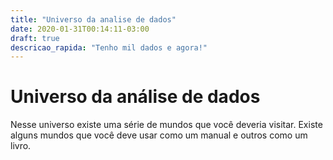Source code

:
 ```yaml
---
title: "Universo da analise de dados"
date: 2020-01-31T00:14:11-03:00
draft: true
descricao_rapida: "Tenho mil dados e agora!"
---
```


# Universo da análise de dados

Nesse universo existe uma série de mundos que você deveria visitar. Existe alguns mundos que você deve usar como um manual e outros como um livro.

## Action item
Quote the line that contains "# Universo da análise de dados" and each line after it through the end of the data, exactly, leaving out everything else.

## Solution to the exercise
# Universo da análise de dados

Nesse universo existe uma série de mundos que você deveria visitar. Existe alguns mundos que você deve usar como um manual e outros como um livro.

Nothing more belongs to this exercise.